Among the records below, find the lines containing "Korea" and state only how many there are.

BEGIN Data to examine

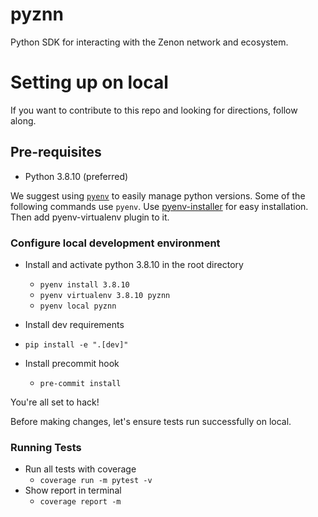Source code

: # pyznn

Python SDK for interacting with the Zenon network and ecosystem.

# Setting up on local

If you want to contribute to this repo and looking for directions, follow along.

## Pre-requisites

- Python 3.8.10 (preferred)

We suggest using [`pyenv`](https://github.com/pyenv/pyenv-virtualenv) to easily manage python versions. Some of the following commands use `pyenv`.
Use [pyenv-installer](https://github.com/pyenv/pyenv-installer) for easy installation. Then add pyenv-virtualenv plugin to it.

### Configure local development environment

- Install and activate python 3.8.10 in the root directory

  - `pyenv install 3.8.10`
  - `pyenv virtualenv 3.8.10 pyznn`
  - `pyenv local pyznn`

- Install dev requirements

- `pip install -e ".[dev]"`

- Install precommit hook

  - `pre-commit install`

You're all set to hack!

Before making changes, let's ensure tests run successfully on local.

### Running Tests

- Run all tests with coverage
  - `coverage run -m pytest -v`
- Show report in terminal
  - `coverage report -m`
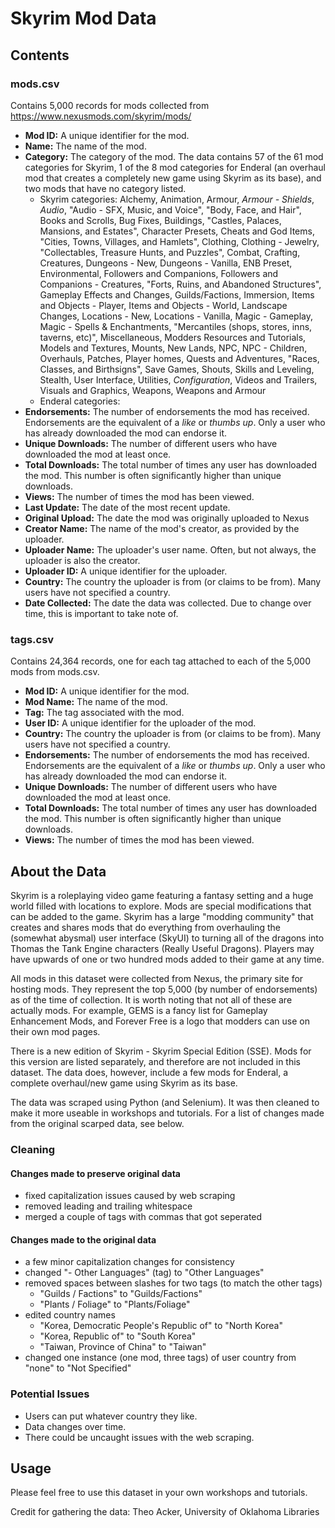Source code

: # Skyrim Mod Data

## Contents

### mods.csv

Contains 5,000 records for mods collected from https://www.nexusmods.com/skyrim/mods/

- **Mod ID:** A unique identifier for the mod.
- **Name:** The name of the mod.
- **Category:** The category of the mod. The data contains 57 of the 61 mod categories for Skyrim, 1 of the 8 mod categories for Enderal (an overhaul mod that creates a completely new game using Skyrim as its base), and two mods that have no category listed.
  - Skyrim categories: Alchemy, Animation, Armour, _Armour - Shields_, _Audio_, "Audio - SFX, Music, and Voice", "Body, Face, and Hair", Books and Scrolls, Bug Fixes, Buildings, "Castles, Palaces, Mansions, and Estates", Character Presets, Cheats and God Items, "Cities, Towns, Villages, and Hamlets", Clothing, Clothing - Jewelry, "Collectables, Treasure Hunts, and Puzzles", Combat, Crafting, Creatures, Dungeons - New, Dungeons - Vanilla, ENB Preset, Environmental, Followers and Companions, Followers and Companions - Creatures, "Forts, Ruins, and Abandoned Structures", Gameplay Effects and Changes, Guilds/Factions, Immersion, Items and Objects - Player, Items and Objects - World, Landscape Changes, Locations - New, Locations - Vanilla, Magic - Gameplay, Magic - Spells & Enchantments, "Mercantiles (shops, stores, inns, taverns, etc)", Miscellaneous, Modders Resources and Tutorials, Models and Textures, Mounts, New Lands, NPC, NPC - Children, Overhauls, Patches, Player homes, Quests and Adventures, "Races, Classes, and Birthsigns", Save Games, Shouts, Skills and Leveling, Stealth, User Interface, Utilities, _Configuration_, Videos and Trailers, Visuals and Graphics, Weapons, Weapons and Armour 
  - Enderal categories:
- **Endorsements:** The number of endorsements the mod has received. Endorsements are the equivalent of a _like_ or _thumbs up_. Only a user who has already downloaded the mod can endorse it.
- **Unique Downloads:** The number of different users who have downloaded the mod at least once.
- **Total Downloads:** The total number of times any user has downloaded the mod. This number is often significantly higher than unique downloads.
- **Views:** The number of times the mod has been viewed.
- **Last Update:** The date of the most recent update.
- **Original Upload:** The date the mod was originally uploaded to Nexus
- **Creator Name:** The name of the mod's creator, as provided by the uploader.
- **Uploader Name:** The uploader's user name. Often, but not always, the uploader is also the creator.
- **Uploader ID:** A unique identifier for the uploader.
- **Country:** The country the uploader is from (or claims to be from). Many users have not specified a country.
- **Date Collected:** The date the data was collected. Due to change over time, this is important to take note of.

### tags.csv

Contains 24,364 records, one for each tag attached to each of the 5,000 mods from mods.csv.

- **Mod ID:** A unique identifier for the mod.
- **Mod Name:** The name of the mod.
- **Tag:** The tag associated with the mod.
- **User ID:** A unique identifier for the uploader of the mod.
- **Country:** The country the uploader is from (or claims to be from). Many users have not specified a country.
- **Endorsements:** The number of endorsements the mod has received. Endorsements are the equivalent of a _like_ or _thumbs up_. Only a user who has already downloaded the mod can endorse it.
- **Unique Downloads:** The number of different users who have downloaded the mod at least once.
- **Total Downloads:** The total number of times any user has downloaded the mod. This number is often significantly higher than unique downloads.
- **Views:** The number of times the mod has been viewed.

## About the Data

Skyrim is a roleplaying video game featuring a fantasy setting and a huge world filled with locations to explore. Mods are special modifications that can be added to the game. Skyrim has a large "modding community" that creates and shares mods that do everything from overhauling the (somewhat abysmal) user interface (SkyUI) to turning all of the dragons into Thomas the Tank Engine characters (Really Useful Dragons). Players may have upwards of one or two hundred mods added to their game at any time.

All mods in this dataset were collected from Nexus, the primary site for hosting mods. They represent the top 5,000 (by number of endorsements) as of the time of collection. It is worth noting that not all of these are actually mods. For example, GEMS is a fancy list for Gameplay Enhancement Mods, and Forever Free is a logo that modders can use on their own mod pages.

There is a new edition of Skyrim - Skyrim Special Edition (SSE). Mods for this version are listed separately, and therefore are not included in this dataset. The data does, however, include a few mods for Enderal, a complete overhaul/new game using Skyrim as its base.

The data was scraped using Python (and Selenium). It was then cleaned to make it more useable in workshops and tutorials. For a list of changes made from the original scarped data, see below.

### Cleaning

#### Changes made to preserve original data

- fixed capitalization issues caused by web scraping
- removed leading and trailing whitespace
- merged a couple of tags with commas that got seperated

#### Changes made to the original data

- a few minor capitalization changes for consistency
- changed "- Other Languages" (tag) to "Other Languages"
- removed spaces between slashes for two tags (to match the other tags)
  - "Guilds / Factions" to "Guilds/Factions"
  - "Plants / Foliage" to "Plants/Foliage"
- edited country names
  - "Korea, Democratic People's Republic of" to "North Korea"
  - "Korea, Republic of" to "South Korea"
  - "Taiwan, Province of China" to "Taiwan"
- changed one instance (one mod, three tags) of user country from "none" to "Not Specified"

### Potential Issues

- Users can put whatever country they like.
- Data changes over time.
- There could be uncaught issues with the web scraping.

## Usage

Please feel free to use this dataset in your own workshops and tutorials.

Credit for gathering the data: Theo Acker, University of Oklahoma Libraries
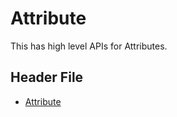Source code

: # Attribute
This has high level APIs for Attributes.

## Header File
- [Attribute](https://github.com/project-chip/connectedhomeip/tree/master/zzz_generated/app-common/app-common/zap-generated/ids/Attributes.h)
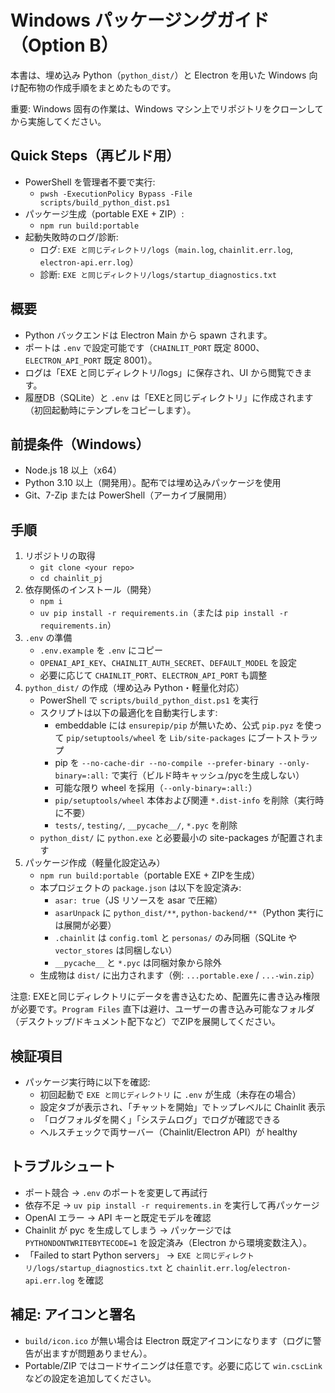 # Windows パッケージングガイド（Option B）

本書は、埋め込み Python（`python_dist/`）と Electron を用いた Windows 向け配布物の作成手順をまとめたものです。

重要: Windows 固有の作業は、Windows マシン上でリポジトリをクローンしてから実施してください。

## Quick Steps（再ビルド用）
- PowerShell を管理者不要で実行:
  - `pwsh -ExecutionPolicy Bypass -File scripts/build_python_dist.ps1`
- パッケージ生成（portable EXE + ZIP）:
  - `npm run build:portable`
- 起動失敗時のログ/診断:
  - ログ: `EXE と同じディレクトリ/logs`（`main.log`, `chainlit.err.log`, `electron-api.err.log`）
  - 診断: `EXE と同じディレクトリ/logs/startup_diagnostics.txt`

## 概要
- Python バックエンドは Electron Main から spawn されます。
- ポートは `.env` で設定可能です（`CHAINLIT_PORT` 既定 8000、`ELECTRON_API_PORT` 既定 8001）。
- ログは「EXE と同じディレクトリ/logs」に保存され、UI から閲覧できます。
- 履歴DB（SQLite）と `.env` は「EXEと同じディレクトリ」に作成されます（初回起動時にテンプレをコピーします）。

## 前提条件（Windows）
- Node.js 18 以上（x64）
- Python 3.10 以上（開発用）。配布では埋め込みパッケージを使用
- Git、7-Zip または PowerShell（アーカイブ展開用）

## 手順
1. リポジトリの取得
   - `git clone <your repo>`
   - `cd chainlit_pj`
2. 依存関係のインストール（開発）
   - `npm i`
   - `uv pip install -r requirements.in`（または `pip install -r requirements.in`）
3. `.env` の準備
   - `.env.example` を `.env` にコピー
   - `OPENAI_API_KEY`、`CHAINLIT_AUTH_SECRET`、`DEFAULT_MODEL` を設定
   - 必要に応じて `CHAINLIT_PORT`、`ELECTRON_API_PORT` も調整
4. `python_dist/` の作成（埋め込み Python・軽量化対応）
   - PowerShell で `scripts/build_python_dist.ps1` を実行
   - スクリプトは以下の最適化を自動実行します:
     - embeddable には `ensurepip/pip` が無いため、公式 `pip.pyz` を使って `pip/setuptools/wheel` を `Lib/site-packages` にブートストラップ
     - pip を `--no-cache-dir --no-compile --prefer-binary --only-binary=:all:` で実行（ビルド時キャッシュ/pycを生成しない）
     - 可能な限り wheel を採用（`--only-binary=:all:`）
     - `pip/setuptools/wheel` 本体および関連 `*.dist-info` を削除（実行時に不要）
     - `tests/`, `testing/`, `__pycache__/`, `*.pyc` を削除
   - `python_dist/` に `python.exe` と必要最小の site-packages が配置されます
5. パッケージ作成（軽量化設定込み）
   - `npm run build:portable`（portable EXE + ZIPを生成）
   - 本プロジェクトの `package.json` は以下を設定済み:
     - `asar: true`（JS リソースを asar で圧縮）
     - `asarUnpack` に `python_dist/**`, `python-backend/**`（Python 実行には展開が必要）
     - `.chainlit` は `config.toml` と `personas/` のみ同梱（SQLite や `vector_stores` は同梱しない）
     - `__pycache__` と `*.pyc` は同梱対象から除外
   - 生成物は `dist/` に出力されます（例: `...portable.exe` / `...-win.zip`）

注意: EXEと同じディレクトリにデータを書き込むため、配置先に書き込み権限が必要です。`Program Files` 直下は避け、ユーザーの書き込み可能なフォルダ（デスクトップ/ドキュメント配下など）でZIPを展開してください。

## 検証項目
- パッケージ実行時に以下を確認:
  - 初回起動で `EXE と同じディレクトリ` に `.env` が生成（未存在の場合）
  - 設定タブが表示され、「チャットを開始」でトップレベルに Chainlit 表示
  - 「ログフォルダを開く」「システムログ」でログが確認できる
  - ヘルスチェックで両サーバー（Chainlit/Electron API）が healthy

## トラブルシュート
- ポート競合 → `.env` のポートを変更して再試行
- 依存不足 → `uv pip install -r requirements.in` を実行して再パッケージ
- OpenAI エラー → API キーと既定モデルを確認
 - Chainlit が pyc を生成してしまう → パッケージでは `PYTHONDONTWRITEBYTECODE=1` を設定済み（Electron から環境変数注入）。
- 「Failed to start Python servers」 → `EXE と同じディレクトリ/logs/startup_diagnostics.txt` と `chainlit.err.log`/`electron-api.err.log` を確認

## 補足: アイコンと署名
- `build/icon.ico` が無い場合は Electron 既定アイコンになります（ログに警告が出ますが問題ありません）。
- Portable/ZIP ではコードサイニングは任意です。必要に応じて `win.cscLink` などの設定を追加してください。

END Data to examine

Solution for this task: 2